J’hésite un peu sur l’endroit où je dois me mettre, après quelques allers et retours je m’assois par terre à mi distance des enceintes, le son est parfait, riche, scintillant, fourmillant d’une multitude de détails qui jamais ne semblent être le fruit d’une superposition ou d’une greffe. Construite ni sous forme de blocs ni sous forme de flux, la musique d’Illusion Of Safety est l’une des plus belles que je connaisse, déjouant les facilités des montées en puissance, se moquant des conventions types surlignages ostentatoires -basses fréquences en tir de barrage, sons aigrelet et vaguement irritant en première ligne- et sans aucun recours à un schéma rythmique. Pourtant de rythme (vital ?), il en est bien question avec la musique d’Illusion Of Safety, ce fourmillement actif de détails dont j’ai déjà parlé et qui efface toutes considérations visant à créer des distinguos entre le fond et la forme.

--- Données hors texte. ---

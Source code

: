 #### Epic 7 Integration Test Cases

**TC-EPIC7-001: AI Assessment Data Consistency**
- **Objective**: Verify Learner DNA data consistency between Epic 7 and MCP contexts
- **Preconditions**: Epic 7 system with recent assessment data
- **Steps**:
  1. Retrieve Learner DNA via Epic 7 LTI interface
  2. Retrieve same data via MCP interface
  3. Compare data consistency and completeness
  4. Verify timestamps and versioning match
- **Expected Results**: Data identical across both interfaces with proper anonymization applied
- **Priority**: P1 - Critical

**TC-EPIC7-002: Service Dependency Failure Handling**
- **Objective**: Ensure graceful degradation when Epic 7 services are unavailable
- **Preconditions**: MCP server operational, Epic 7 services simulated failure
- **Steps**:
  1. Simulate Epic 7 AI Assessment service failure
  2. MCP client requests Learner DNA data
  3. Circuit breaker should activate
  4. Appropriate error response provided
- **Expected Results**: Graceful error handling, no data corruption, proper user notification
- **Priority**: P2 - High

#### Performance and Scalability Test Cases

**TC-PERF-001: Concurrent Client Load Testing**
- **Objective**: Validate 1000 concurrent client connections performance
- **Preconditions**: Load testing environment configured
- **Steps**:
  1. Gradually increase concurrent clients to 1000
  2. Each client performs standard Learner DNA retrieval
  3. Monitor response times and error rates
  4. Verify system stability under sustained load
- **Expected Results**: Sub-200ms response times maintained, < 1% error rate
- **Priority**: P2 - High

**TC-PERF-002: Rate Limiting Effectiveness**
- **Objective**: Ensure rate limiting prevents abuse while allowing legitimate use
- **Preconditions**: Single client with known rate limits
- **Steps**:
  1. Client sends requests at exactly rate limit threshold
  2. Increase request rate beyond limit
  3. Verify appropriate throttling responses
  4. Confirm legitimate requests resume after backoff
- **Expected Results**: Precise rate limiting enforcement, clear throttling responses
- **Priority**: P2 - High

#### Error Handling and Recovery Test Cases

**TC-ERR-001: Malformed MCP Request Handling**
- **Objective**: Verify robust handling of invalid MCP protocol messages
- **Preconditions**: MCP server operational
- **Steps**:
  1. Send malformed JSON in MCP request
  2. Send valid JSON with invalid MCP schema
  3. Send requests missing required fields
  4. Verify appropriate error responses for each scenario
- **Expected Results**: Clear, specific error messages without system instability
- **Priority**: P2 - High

Je finis par fermer les yeux -après, justement, la séquence vidéo remplie de globes oculaires-, la tête appuyé sur les mains et c’est comme si je dormais, peut être ai-je même réellement dormi. L’une des caractéristiques de cette musique c’est de rejeter toute utilisation de l’étouffement -que ce soit par écrasement comme chez les bruitistes ou par asphyxie comme chez les tenants des musiques dites de l’effacement- mais de jouer sur la dualité née de ces deux façons de procéder : il n’y a jamais véritablement de silence chez Illusion Of Safety, comme il n’y a pas plus d’assourdissement, on peut juste respirer tout en ne sachant jamais ce que l’on va respirer l’instant d’après. Ce n’est même pas une question de fluidité, d’élasticité ou de souplesse mais de liberté, totale et donc contrainte -une contrainte endogène, naturelle, expiatoire.
Lorsque les sons se font plus ténus, la conversation de personnes qui apparemment s’ennuient au bar vient un peu trop perturber l’écoute. Et comme malheureusement toute la fin du set d’Illusion Of Safety est de plus en plus aérée, il faut se concentrer pour faire fi de ces conversations et c’est dommage, cela gâche une bonne partie du plaisir. Cette musique n’est pas, comme je l’ai entendu alors, un bon moyen de redescendre après un bon week-end de teuf. Imperturbable, Dan Burke poursuit lui sa progression musicale quelques instant encore, puis tout finit par s’effacer dans le silence de la même façon dont tout s’était construit auparavant, presque inexplicablement. Magique.